On Monday, Lewis captured video showing Freeport's main airport mostly underwater — a virtual lake lapping up against the windows of the building Lewis was standing in. The video was shared on Twitter by Florida state Rep. Kionne McGhee.
A satellite image taken late Monday morning shows vast areas of Grand Bahama underwater.
A family takes shelter in what's left of a church
On Man-O-War Cay, Gina Albury and 11 other people -- including her husband and four children — were sheltered in what's left of a church, with no electricity. The top floor was destroyed — as were Albury's home and many other buildings on the island, said Albury's sister, Kate Racer-Russell.
"All the boats in the harbor in Man-O-War Cay (sank), including all the ferry boats," said Racer-Russell, who lives in Florida and was relaying Albury's account to CNN. "Only two people have a (satellite) phone on that cay, and that's the only reason why I know my sister and her family are alive and well."
The family intended to leave before the storm, but their boat engine failed. Racer-Russell said she's heard that helicopter crews intend to deliver supplies to the cay Thursday or Friday.
"I hope they can hold out," Racer-Russell said.
Racer-Russell has other relatives taking shelter in Marsh Harbour, a badly flooded city on Great Abaco. Her husband's brothers were staying in an attic, because the ground floor was inundated, she said Tuesday.
One of her brothers-in-law, Bryce Russell, sent a photo showing his truck nearly submerged, with only the top showing.
One resident from Marsh Harbour told CNN he saw people walking in waist-deep waters and saw a house that had flipped over.
"It's utter destruction everywhere we look," another Bahamas resident, Sharon Rolle, told CNN earlier this week.
Winds were 'the worst thing on Earth'
In Freeport, Michael Hynes, 33, said told CNN he spent Sunday night and Monday night sheltering inside his office at the Bahamas Industrial Technologies building, along with his two brothers, their friend and five dogs.
His office wasn't flooded, but from an elevated perch he recorded a video, shared to Facebook on Tuesday, showing vast flooding in the city.

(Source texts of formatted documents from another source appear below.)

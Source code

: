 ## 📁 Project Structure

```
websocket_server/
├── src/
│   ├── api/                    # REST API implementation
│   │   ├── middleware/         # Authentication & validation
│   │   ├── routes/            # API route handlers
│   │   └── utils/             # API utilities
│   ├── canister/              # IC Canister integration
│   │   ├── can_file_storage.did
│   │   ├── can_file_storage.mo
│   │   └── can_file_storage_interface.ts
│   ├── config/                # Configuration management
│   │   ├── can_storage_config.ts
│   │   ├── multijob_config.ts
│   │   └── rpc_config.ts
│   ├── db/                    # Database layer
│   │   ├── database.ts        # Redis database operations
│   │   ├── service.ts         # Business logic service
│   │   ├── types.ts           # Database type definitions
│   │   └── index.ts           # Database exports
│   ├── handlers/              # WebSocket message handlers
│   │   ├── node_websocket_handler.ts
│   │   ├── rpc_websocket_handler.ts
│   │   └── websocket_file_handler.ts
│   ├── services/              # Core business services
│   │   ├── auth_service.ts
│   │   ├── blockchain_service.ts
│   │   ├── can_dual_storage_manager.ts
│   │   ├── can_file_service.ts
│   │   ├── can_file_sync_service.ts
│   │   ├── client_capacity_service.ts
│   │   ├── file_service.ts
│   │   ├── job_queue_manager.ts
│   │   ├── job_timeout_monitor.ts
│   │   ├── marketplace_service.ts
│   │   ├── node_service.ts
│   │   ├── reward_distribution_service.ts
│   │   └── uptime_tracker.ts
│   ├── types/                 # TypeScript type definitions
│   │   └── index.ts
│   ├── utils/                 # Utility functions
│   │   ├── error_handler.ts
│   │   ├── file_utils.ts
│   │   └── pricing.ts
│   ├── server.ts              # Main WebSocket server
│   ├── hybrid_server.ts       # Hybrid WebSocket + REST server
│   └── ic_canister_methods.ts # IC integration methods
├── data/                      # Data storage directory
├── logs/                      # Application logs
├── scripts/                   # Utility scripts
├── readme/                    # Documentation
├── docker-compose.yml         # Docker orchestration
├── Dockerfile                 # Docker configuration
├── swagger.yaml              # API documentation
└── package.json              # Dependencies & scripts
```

There's no water service in the building, he said, though he had bottled water, and he estimated a generator there could provide power for four days.
"We are OK, but a lot of people aren't," Hynes said. He said Dorian's winds had been "the worst thing on Earth."
"Have you ever been in a hurricane? If yes, then it was twice as bad," he said. "It's a constant train sounding-like noise for the past 30 or so hours."
Dorian kills at least 5 in the Abaco Islands
Dorian killed at least five people in the Bahamas' Abaco Islands, officials said Monday.
The toll includes an 8-year-old boy, believed to have drowned in rising waters, his grandmother Ingrid McIntosh told local news outlets.
McIntosh's 31-year-old daughter found the boy's body, she told the Bahamas' Eyewitness News. She says her granddaughter is also missing.
"I just saw my grandson about two days ago," McIntosh said. "He told me he loved me. He was going back to Abaco, he turned around and said, 'Grandma, I love you.'"
Bahamian officials said Monday it was still difficult to assess the number of casualties amid the dire conditions.
"It's not safe to go outdoors," Bahamian Foreign Affairs Minister Darren Henfield said. "Power lines are down. Lamp posts are down. Trees are across the street. It is very dangerous to be outdoors."
Prime Minister Hubert Minnis said Monday night that many homes, businesses and other buildings have been destroyed or heavily damaged, calling the devastation "unprecedented and extensive."
"We pray for their safety and will provide relief and assistance as soon as possible," he said.
Dorian's slow pace traveled the 2nd shortest distance in 24 hours by a major hurricane (Category 3 and above) since modern record-keeping began in 1850, according to Colorado State University researcher Philip Klotzbach.
CORRECTION: An earlier version of this story incorrectly reported Dorian's maximum sustained wind speed at 11 a.m. ET Tuesday. It was 110 mph.